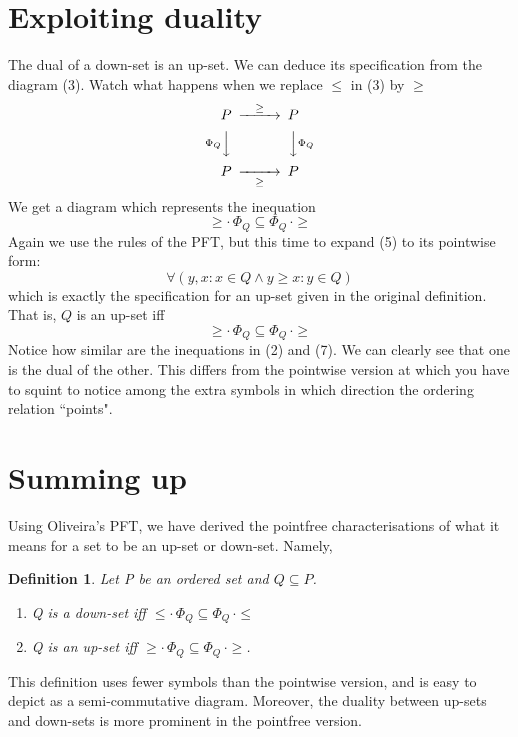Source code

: \documentclass{article}
\newtheorem*{defn}{Definition}
\begin{document}
\section{Exploiting duality}
The dual of a down-set is an up-set.  We can deduce its specification from the diagram (3). Watch what happens when we replace $\leq$ in (3) by $\geq$
\begin{equation}
\begin{CD}
P  @>\geq>> P \\
@V\Phi_{Q}VV       @VV\Phi_{Q}V \\
P  @>>\geq> P
\end{CD}    
\end{equation}
We get a diagram which represents the inequation
\begin{equation}
    \geq \cdot \, \Phi_{Q} \subseteq \Phi_{Q} \, \cdot \geq
\end{equation}
Again we use the rules of the PFT, but this time to expand (5) to its pointwise form:
\begin{equation}
    \forall( y,x : x \in Q \wedge y \geq x : y \in Q )
\end{equation}
which is exactly the specification for an up-set given in the original definition.
That is, $Q$ is an up-set iff
\begin{equation}
    \geq \cdot \, \Phi_{Q} \subseteq \Phi_{Q} \, \cdot \geq
\end{equation}
Notice how similar are the inequations in (2) and (7).  We can clearly see that one is the dual of the other.  This differs from the pointwise version at which you have to squint to notice among the extra symbols in which direction the ordering relation ``points".  

\section{Summing up}
Using Oliveira's PFT, we have derived the pointfree characterisations of what it means for a set to be an up-set or down-set. Namely,
\begin{defn}
Let P be an ordered set and $Q \subseteq P$.
\begin{enumerate}
    \item Q is a down-set iff $\leq \cdot \, \Phi_{Q} \subseteq \Phi_{Q} \, \cdot \leq$
    \item Q is an up-set iff $\geq \cdot \, \Phi_{Q} \subseteq \Phi_{Q} \, \cdot \geq$.
\end{enumerate}
\end{defn}
This definition uses fewer symbols than the pointwise version, and is easy to depict as a semi-commutative diagram.  Moreover, the duality between up-sets and down-sets is more prominent in the pointfree version.


\end{document}
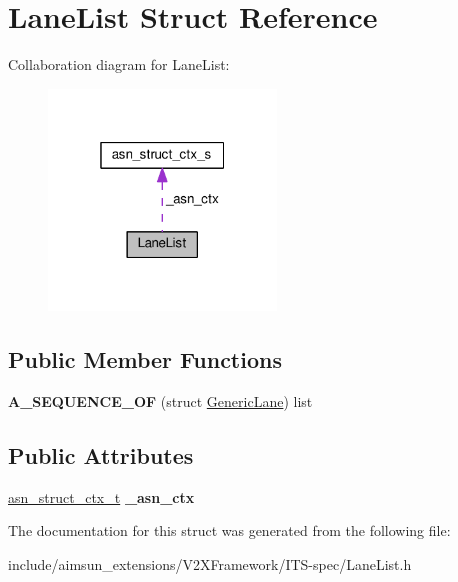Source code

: \hypertarget{structLaneList}{}\section{Lane\+List Struct Reference}
\label{structLaneList}


Collaboration diagram for Lane\+List\+:\nopagebreak
\begin{figure}[H]
\begin{center}
\leavevmode
\includegraphics[width=172pt]{structLaneList__coll__graph}
\end{center}
\end{figure}
\subsection*{Public Member Functions}
\begin{DoxyCompactItemize}
\item 
{\bfseries A\+\_\+\+S\+E\+Q\+U\+E\+N\+C\+E\+\_\+\+OF} (struct \hyperlink{structGenericLane}{Generic\+Lane}) list\hypertarget{structLaneList_a808a826a71297e66a4ad7f610b655712}{}\label{structLaneList_a808a826a71297e66a4ad7f610b655712}

\end{DoxyCompactItemize}
\subsection*{Public Attributes}
\begin{DoxyCompactItemize}
\item 
\hyperlink{structasn__struct__ctx__s}{asn\+\_\+struct\+\_\+ctx\+\_\+t} {\bfseries \+\_\+asn\+\_\+ctx}\hypertarget{structLaneList_af026c16f3d8100e446c601cc42af6b6e}{}\label{structLaneList_af026c16f3d8100e446c601cc42af6b6e}

\end{DoxyCompactItemize}


The documentation for this struct was generated from the following file\+:\begin{DoxyCompactItemize}
\item 
include/aimsun\+\_\+extensions/\+V2\+X\+Framework/\+I\+T\+S-\/spec/Lane\+List.\+h\end{DoxyCompactItemize}
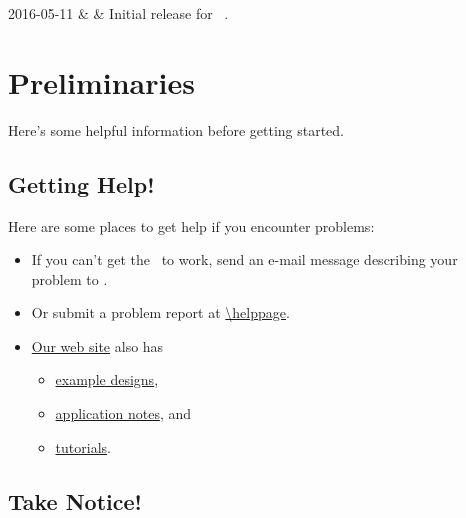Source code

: \documentclass[letterpaper,11pt,oneside]{memoir}
\newcommand{\copyrightyear}{ 2016 }
\begin{document}
\frontmatter


\makexesslegal{\copyrightyear}

\begin{xessrevisiontbl}
	2016-05-11 & \manualversion & Initial release for \product\ \manualversion.\\
	\hline
\end{xessrevisiontbl}

\makexesstoc

\mainmatter

\chapter{Preliminaries}

Here's some helpful information before getting started.


\section{Getting Help!}

Here are some places to get help if you encounter problems:

\begin{itemize}
\item If you can't get the \product\ to work, send an e-mail message
	describing your problem to \href{mailto:\helpemail}{\helpemail}. 
\item Or submit a problem report at	\url{\helppage}.
\item \href{http://www.xess.com}{Our web site} also has
	\begin{itemize}
	\item \href{http://www.xess.com/projects/}{example designs}, 
	\item \href{http://www.xess.com/appnotes/}{application notes}, and
	\item \href{http://www.xess.com/tutorials/}{tutorials}.
	\end{itemize}
\end{itemize}


\section{Take Notice!}
\end{document}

______________________________

DIRECTIONS FOR THIS TASK
Although the records contain pictures, your copy should hold only the text, reproduced exactly.

ANSWER BOX
Source code

: \documentclass{article}
\newtheorem*{defn}{Definition}
\begin{document}
\section{Exploiting duality}
The dual of a down-set is an up-set.  We can deduce its specification from the diagram (3). Watch what happens when we replace $\leq$ in (3) by $\geq$
\begin{equation}
\begin{CD}
P  @>\geq>> P \\
@V\Phi_{Q}VV       @VV\Phi_{Q}V \\
P  @>>\geq> P
\end{CD}    
\end{equation}
We get a diagram which represents the inequation
\begin{equation}
    \geq \cdot \, \Phi_{Q} \subseteq \Phi_{Q} \, \cdot \geq
\end{equation}
Again we use the rules of the PFT, but this time to expand (5) to its pointwise form:
\begin{equation}
    \forall( y,x : x \in Q \wedge y \geq x : y \in Q )
\end{equation}
which is exactly the specification for an up-set given in the original definition.
That is, $Q$ is an up-set iff
\begin{equation}
    \geq \cdot \, \Phi_{Q} \subseteq \Phi_{Q} \, \cdot \geq
\end{equation}
Notice how similar are the inequations in (2) and (7).  We can clearly see that one is the dual of the other.  This differs from the pointwise version at which you have to squint to notice among the extra symbols in which direction the ordering relation ``points".  

\section{Summing up}
Using Oliveira's PFT, we have derived the pointfree characterisations of what it means for a set to be an up-set or down-set. Namely,
\begin{defn}
Let P be an ordered set and $Q \subseteq P$.
\begin{enumerate}
    \item Q is a down-set iff $\leq \cdot \, \Phi_{Q} \subseteq \Phi_{Q} \, \cdot \leq$
    \item Q is an up-set iff $\geq \cdot \, \Phi_{Q} \subseteq \Phi_{Q} \, \cdot \geq$.
\end{enumerate}
\end{defn}
This definition uses fewer symbols than the pointwise version, and is easy to depict as a semi-commutative diagram.  Moreover, the duality between up-sets and down-sets is more prominent in the pointfree version.


\end{document}
Source code

: \hypertarget{structLaneList}{}\section{Lane\+List Struct Reference}
\label{structLaneList}


Collaboration diagram for Lane\+List\+:\nopagebreak
\begin{figure}[H]
\begin{center}
\leavevmode
\includegraphics[width=172pt]{structLaneList__coll__graph}
\end{center}
\end{figure}
\subsection*{Public Member Functions}
\begin{DoxyCompactItemize}
\item 
{\bfseries A\+\_\+\+S\+E\+Q\+U\+E\+N\+C\+E\+\_\+\+OF} (struct \hyperlink{structGenericLane}{Generic\+Lane}) list\hypertarget{structLaneList_a808a826a71297e66a4ad7f610b655712}{}\label{structLaneList_a808a826a71297e66a4ad7f610b655712}

\end{DoxyCompactItemize}
\subsection*{Public Attributes}
\begin{DoxyCompactItemize}
\item 
\hyperlink{structasn__struct__ctx__s}{asn\+\_\+struct\+\_\+ctx\+\_\+t} {\bfseries \+\_\+asn\+\_\+ctx}\hypertarget{structLaneList_af026c16f3d8100e446c601cc42af6b6e}{}\label{structLaneList_af026c16f3d8100e446c601cc42af6b6e}

\end{DoxyCompactItemize}


The documentation for this struct was generated from the following file\+:\begin{DoxyCompactItemize}
\item 
include/aimsun\+\_\+extensions/\+V2\+X\+Framework/\+I\+T\+S-\/spec/Lane\+List.\+h\end{DoxyCompactItemize}
Source code

: \documentclass[letterpaper,11pt,oneside]{memoir}
\newcommand{\copyrightyear}{ 2016 }
\begin{document}
\frontmatter


\makexesslegal{\copyrightyear}

\begin{xessrevisiontbl}
	2016-05-11 & \manualversion & Initial release for \product\ \manualversion.\\
	\hline
\end{xessrevisiontbl}

\makexesstoc

\mainmatter

\chapter{Preliminaries}

Here's some helpful information before getting started.


\section{Getting Help!}

Here are some places to get help if you encounter problems:

\begin{itemize}
\item If you can't get the \product\ to work, send an e-mail message
	describing your problem to \href{mailto:\helpemail}{\helpemail}. 
\item Or submit a problem report at	\url{\helppage}.
\item \href{http://www.xess.com}{Our web site} also has
	\begin{itemize}
	\item \href{http://www.xess.com/projects/}{example designs}, 
	\item \href{http://www.xess.com/appnotes/}{application notes}, and
	\item \href{http://www.xess.com/tutorials/}{tutorials}.
	\end{itemize}
\end{itemize}


\section{Take Notice!}
\end{document}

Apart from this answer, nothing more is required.